La empresa quiere hacer un bar/restaurante con señoritas desnudas y dice. "La encuestas demostraron que la mayoría de los argentinos aceptaría comer una milanesa con papas fritas atendido por señoritas desnudas. Un sondeo de opinión realizado en Playa Franca así lo demostró". Luego vienen los avisos: "Los argentinos quieren comer milanesas en el Bar Brutal atendido por señoritas desnudas". "Juan, Perico y Andrés se mostraron satisfechos y prometieron volver al Bar Brutal donde las señoritas desnudas les sirvieron las milanesas en un ambiente de franca camaradería y mucho respeto". Nunca hicieron la encuesta, apostaron a convencer diciendo que la encuesta decía lo que ellos querían que dijese. Apostaron mas con publicidad engañosa e insistente. Pasado el relumbrón de la inauguración (con fenomenal cobertura periodístico publicitaria) las chicas se vistieron para tomar el "último bondi a Finisterre" y las milangas están en el freezer de la mamá de Carlitos, el de la idea. No hay encuesta dirigida y mentira subsiguiente que supere la realidad del voto. A los argentinos (me incluyo) nos gustan las mujeres desnudas y las milanesas con papas fritas, voto en ése orden y separadamente. Mentir en las encuestas es un crimen. Citemos a Dick Tracy: el crimen no paga. Al menos con las encuestas.

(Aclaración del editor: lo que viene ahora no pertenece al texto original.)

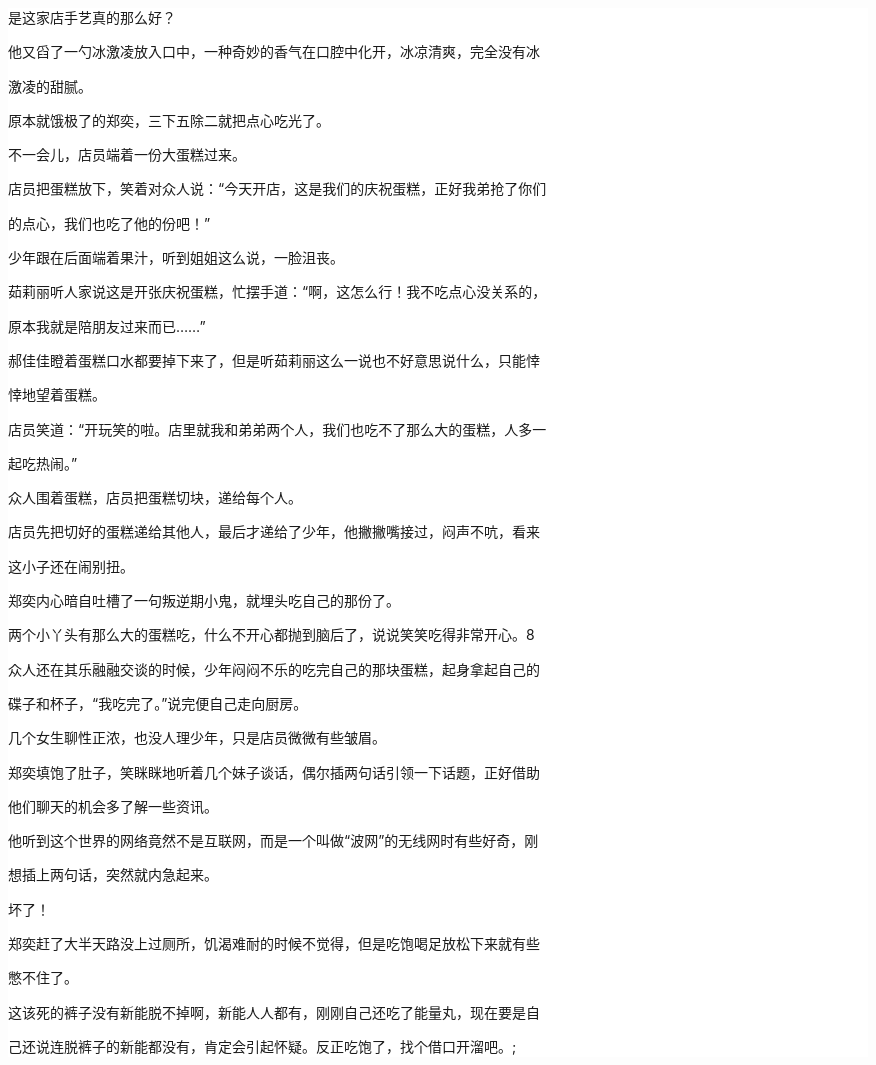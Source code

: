 是这家店手艺真的那么好？

他又舀了一勺冰激凌放入口中，一种奇妙的香气在口腔中化开，冰凉清爽，完全没有冰

激凌的甜腻。

原本就饿极了的郑奕，三下五除二就把点心吃光了。



不一会儿，店员端着一份大蛋糕过来。

店员把蛋糕放下，笑着对众人说：“今天开店，这是我们的庆祝蛋糕，正好我弟抢了你们

的点心，我们也吃了他的份吧！”

少年跟在后面端着果汁，听到姐姐这么说，一脸沮丧。

茹莉丽听人家说这是开张庆祝蛋糕，忙摆手道：“啊，这怎么行！我不吃点心没关系的，

原本我就是陪朋友过来而已……”

郝佳佳瞪着蛋糕口水都要掉下来了，但是听茹莉丽这么一说也不好意思说什么，只能悻

悻地望着蛋糕。

店员笑道：“开玩笑的啦。店里就我和弟弟两个人，我们也吃不了那么大的蛋糕，人多一

起吃热闹。”

众人围着蛋糕，店员把蛋糕切块，递给每个人。

店员先把切好的蛋糕递给其他人，最后才递给了少年，他撇撇嘴接过，闷声不吭，看来

这小子还在闹别扭。

郑奕内心暗自吐槽了一句叛逆期小鬼，就埋头吃自己的那份了。

两个小丫头有那么大的蛋糕吃，什么不开心都抛到脑后了，说说笑笑吃得非常开心。8



众人还在其乐融融交谈的时候，少年闷闷不乐的吃完自己的那块蛋糕，起身拿起自己的

碟子和杯子，“我吃完了。”说完便自己走向厨房。

几个女生聊性正浓，也没人理少年，只是店员微微有些皱眉。

郑奕填饱了肚子，笑眯眯地听着几个妹子谈话，偶尔插两句话引领一下话题，正好借助

他们聊天的机会多了解一些资讯。

他听到这个世界的网络竟然不是互联网，而是一个叫做“波网”的无线网时有些好奇，刚

想插上两句话，突然就内急起来。



坏了！

郑奕赶了大半天路没上过厕所，饥渴难耐的时候不觉得，但是吃饱喝足放松下来就有些

憋不住了。

这该死的裤子没有新能脱不掉啊，新能人人都有，刚刚自己还吃了能量丸，现在要是自

己还说连脱裤子的新能都没有，肯定会引起怀疑。反正吃饱了，找个借口开溜吧。;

Algunas encuestas, sobre tendencias, sobre preocupaciones, sobre miedos y necesidades, puestas en secuencia, en "película", traen datos valiosos. La preocupación por la inseguridad es genuina. El porcentaje de víctimas directas o familiares y/o conocidos supera el 80 por ciento. No hay diferencias entre autoridades. A todos los niveles se les pide respuestas (municipal, provincial, nacional). Desde hace años y por diversos centros de prensa de diferentes candidatos, partidos o frentes, la respuesta en las encuestas es similar. Angustia, preocupación y el "hagan algo", que debe traducirse como "se ha hecho muy poco".

Con inseguridad, inflación y trabajo es fácil hacer la película. Hace muchos años que el tema es ese. Todas las encuestas reflejan la preocupación. Lo que nunca dirán los interesados, los interesados en divulgar datos parciales de sus encuestas, es que no se animan a preguntar: "Con fulanito, ¿lo solucionaríamos?".

A lo mejor ya lo preguntaron y se guardan la respuesta. No importa, las urnas siguen siendo la mejor encuesta. Irreversible. Incuestionable. General.